PROBLEM DETAILS: Working from the listing below, set down every line exactly.

DATA EXCERPTS:
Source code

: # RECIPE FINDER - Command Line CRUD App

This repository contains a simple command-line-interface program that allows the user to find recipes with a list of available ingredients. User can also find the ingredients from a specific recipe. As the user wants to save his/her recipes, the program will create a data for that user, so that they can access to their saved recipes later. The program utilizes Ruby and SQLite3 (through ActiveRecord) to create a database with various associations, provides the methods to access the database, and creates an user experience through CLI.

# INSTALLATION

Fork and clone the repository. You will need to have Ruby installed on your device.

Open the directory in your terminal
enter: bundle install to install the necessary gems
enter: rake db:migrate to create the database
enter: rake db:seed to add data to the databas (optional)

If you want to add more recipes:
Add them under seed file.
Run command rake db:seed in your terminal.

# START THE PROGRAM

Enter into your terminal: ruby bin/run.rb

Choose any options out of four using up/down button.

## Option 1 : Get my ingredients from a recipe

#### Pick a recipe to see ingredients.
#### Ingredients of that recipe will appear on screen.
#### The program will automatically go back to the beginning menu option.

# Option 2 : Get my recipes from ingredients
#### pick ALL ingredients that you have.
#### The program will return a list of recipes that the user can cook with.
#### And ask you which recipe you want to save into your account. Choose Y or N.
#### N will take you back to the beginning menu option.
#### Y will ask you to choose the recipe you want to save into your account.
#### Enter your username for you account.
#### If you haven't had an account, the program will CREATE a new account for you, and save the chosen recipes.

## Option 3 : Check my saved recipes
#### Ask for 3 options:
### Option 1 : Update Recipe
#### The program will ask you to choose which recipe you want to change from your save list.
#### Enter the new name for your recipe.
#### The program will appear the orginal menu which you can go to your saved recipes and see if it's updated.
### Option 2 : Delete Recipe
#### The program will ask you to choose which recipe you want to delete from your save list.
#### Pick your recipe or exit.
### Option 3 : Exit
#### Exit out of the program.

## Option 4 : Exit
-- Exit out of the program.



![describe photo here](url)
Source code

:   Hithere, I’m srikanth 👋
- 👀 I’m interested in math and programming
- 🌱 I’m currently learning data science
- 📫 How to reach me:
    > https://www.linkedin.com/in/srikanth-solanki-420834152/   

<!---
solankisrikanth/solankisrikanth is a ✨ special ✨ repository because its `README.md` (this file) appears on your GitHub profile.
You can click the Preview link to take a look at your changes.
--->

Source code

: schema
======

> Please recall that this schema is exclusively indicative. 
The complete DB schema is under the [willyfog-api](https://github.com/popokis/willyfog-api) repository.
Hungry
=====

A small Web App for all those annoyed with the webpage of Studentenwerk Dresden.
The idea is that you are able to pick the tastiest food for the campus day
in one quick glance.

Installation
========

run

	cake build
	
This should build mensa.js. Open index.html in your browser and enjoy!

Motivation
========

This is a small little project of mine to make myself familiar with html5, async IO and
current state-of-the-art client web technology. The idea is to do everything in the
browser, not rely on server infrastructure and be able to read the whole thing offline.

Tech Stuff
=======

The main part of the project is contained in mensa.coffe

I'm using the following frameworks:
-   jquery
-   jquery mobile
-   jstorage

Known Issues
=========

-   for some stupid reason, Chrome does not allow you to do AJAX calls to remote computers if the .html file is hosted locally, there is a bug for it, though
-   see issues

EXPECTED OUTPUT:
Source code

: # RECIPE FINDER - Command Line CRUD App

This repository contains a simple command-line-interface program that allows the user to find recipes with a list of available ingredients. User can also find the ingredients from a specific recipe. As the user wants to save his/her recipes, the program will create a data for that user, so that they can access to their saved recipes later. The program utilizes Ruby and SQLite3 (through ActiveRecord) to create a database with various associations, provides the methods to access the database, and creates an user experience through CLI.

# INSTALLATION

Fork and clone the repository. You will need to have Ruby installed on your device.

Open the directory in your terminal
enter: bundle install to install the necessary gems
enter: rake db:migrate to create the database
enter: rake db:seed to add data to the databas (optional)

If you want to add more recipes:
Add them under seed file.
Run command rake db:seed in your terminal.

# START THE PROGRAM

Enter into your terminal: ruby bin/run.rb

Choose any options out of four using up/down button.

## Option 1 : Get my ingredients from a recipe

#### Pick a recipe to see ingredients.
#### Ingredients of that recipe will appear on screen.
#### The program will automatically go back to the beginning menu option.

# Option 2 : Get my recipes from ingredients
#### pick ALL ingredients that you have.
#### The program will return a list of recipes that the user can cook with.
#### And ask you which recipe you want to save into your account. Choose Y or N.
#### N will take you back to the beginning menu option.
#### Y will ask you to choose the recipe you want to save into your account.
#### Enter your username for you account.
#### If you haven't had an account, the program will CREATE a new account for you, and save the chosen recipes.

## Option 3 : Check my saved recipes
#### Ask for 3 options:
### Option 1 : Update Recipe
#### The program will ask you to choose which recipe you want to change from your save list.
#### Enter the new name for your recipe.
#### The program will appear the orginal menu which you can go to your saved recipes and see if it's updated.
### Option 2 : Delete Recipe
#### The program will ask you to choose which recipe you want to delete from your save list.
#### Pick your recipe or exit.
### Option 3 : Exit
#### Exit out of the program.

## Option 4 : Exit
-- Exit out of the program.



![describe photo here](url)
Source code

:   Hithere, I’m srikanth 👋
- 👀 I’m interested in math and programming
- 🌱 I’m currently learning data science
- 📫 How to reach me:
    > https://www.linkedin.com/in/srikanth-solanki-420834152/   

<!---
solankisrikanth/solankisrikanth is a ✨ special ✨ repository because its `README.md` (this file) appears on your GitHub profile.
You can click the Preview link to take a look at your changes.
--->

Source code

: schema
======

> Please recall that this schema is exclusively indicative. 
The complete DB schema is under the [willyfog-api](https://github.com/popokis/willyfog-api) repository.
Hungry
=====

A small Web App for all those annoyed with the webpage of Studentenwerk Dresden.
The idea is that you are able to pick the tastiest food for the campus day
in one quick glance.

Installation
========

run

	cake build
	
This should build mensa.js. Open index.html in your browser and enjoy!

Motivation
========

This is a small little project of mine to make myself familiar with html5, async IO and
current state-of-the-art client web technology. The idea is to do everything in the
browser, not rely on server infrastructure and be able to read the whole thing offline.

Tech Stuff
=======

The main part of the project is contained in mensa.coffe

I'm using the following frameworks:
-   jquery
-   jquery mobile
-   jstorage

Known Issues
=========

-   for some stupid reason, Chrome does not allow you to do AJAX calls to remote computers if the .html file is hosted locally, there is a bug for it, though
-   see issues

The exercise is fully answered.